Wednesday, August 30, 2017

Palmetto Releases a Jazz Tribute to Carl Sandburg

This past Friday Palmetto Records released an album whose full title is Matt Wilson’s Honey and Salt: Music Inspired by the Poetry of Carl Sandburg. Each of the eighteen tracks is an original composition based on one of Sandburg’s poems, organized into three “chapters,” grouped according to thematic content, and concluding with a two-track “Epilogue.” All of the compositions were by Wilson, who also plays drums in the performing combo:

Matt Wilson (photograph by John Abbott, courtesy of Braithwaite & Katz

The other members are Dawn Thomson (voice and guitar), Ron Miles (cornet), Jeff Lederer (reeds, harmonium, and voice), and Martin Wind (acoustic bass guitar). Those poems that are not sung are read by Wilson, Lederer, and seven “special guests,” who are (in order of “appearance”) Christian McBride, John Scofield, Jack Black, Bill Frisell, Rufus Reid, Joe Lovano, and Carla Bley. For the track based on “Fog,” which may be Sandburg’s best known (and probably shortest) poem, the “reader” is a recording of Sandburg’s own voice.

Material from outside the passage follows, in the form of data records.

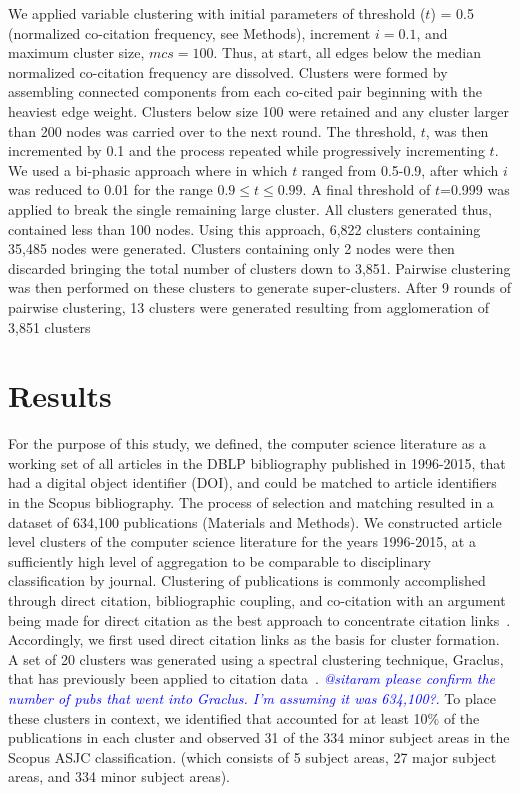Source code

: We applied variable clustering with initial parameters of threshold ($t$) = 0.5 (normalized co-citation frequency, see Methods), increment $i = 0.1$, and maximum cluster size, $mcs = 100$. Thus, at start, all edges below the median normalized co-citation frequency are dissolved. Clusters were formed by assembling connected components from each co-cited pair beginning with the heaviest edge weight. Clusters below size 100 were retained and any cluster larger than 200 nodes was carried over to the next round. The threshold, $t$, was then incremented by 0.1 and the process repeated while progressively incrementing $t$.  We used a bi-phasic approach where in which $t$ ranged from 0.5-0.9, after which $i$ was reduced to 0.01 for the range $0.9 \leq t \leq 0.99$. A final threshold of $t$=0.999 was applied to break the single remaining large cluster. All clusters generated thus, contained  less than 100 nodes.  Using this approach, 6,822 clusters containing 35,485 nodes were generated. Clusters containing only 2 nodes were then discarded bringing the total number of clusters down to 3,851. Pairwise clustering was then performed on these clusters to generate super-clusters. After 9 rounds of pairwise clustering, 13 clusters were generated resulting from agglomeration of 3,851 clusters 


\section{Results}
\label{sec:results}

For the purpose of this study, we defined, the computer science literature as a working set of all articles in the DBLP bibliography published in 1996-2015, that had a digital object identifier (DOI), and could be matched to article identifiers in the Scopus bibliography. The process of selection and matching resulted in a dataset of 634,100 publications (Materials and Methods). We constructed article level clusters of the computer science literature for the years 1996-2015, at a sufficiently high level of aggregation to be comparable to disciplinary classification by journal. Clustering of publications is commonly accomplished through direct citation, bibliographic coupling, and co-citation with an argument being made for direct citation as the best approach to concentrate citation links~\cite{klavans_which_2017}. Accordingly, we first used direct citation links as the basis for cluster formation. A set of 20 clusters was generated using a spectral clustering technique, Graclus, that has previously been applied to citation data~\cite{graclus_2007,subelj_clustering_2016}. 
\textcolor{blue}{
 \emph{@sitaram please confirm the number of pubs that went into Graclus. I'm assuming it was 634,100?}. 
 }To place these clusters in context, we identified that accounted for at least 10\% of the publications in each cluster and observed 31 of the 334 minor subject areas in the Scopus ASJC classification. (which consists of 5 subject areas, 27 major subject areas, and 334 minor subject areas).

Honey and Salt is the title of a volume of Sandburg’s poetry that was published in 1963. The poems collected in that volume were written between 1953 and 1963. In other words all of the poems were written after Sandburg’s reputation had been well established; and a Complete Poems volume had already been published in 1950! Honey and Salt was the last publication by Sandburg himself before his death on July 22, 1967; and Wilson planned this album in recognition of the 50th anniversary of the poet’s death. For the record, none of the poems from the Honey and Salt book appear on the Wilson recording.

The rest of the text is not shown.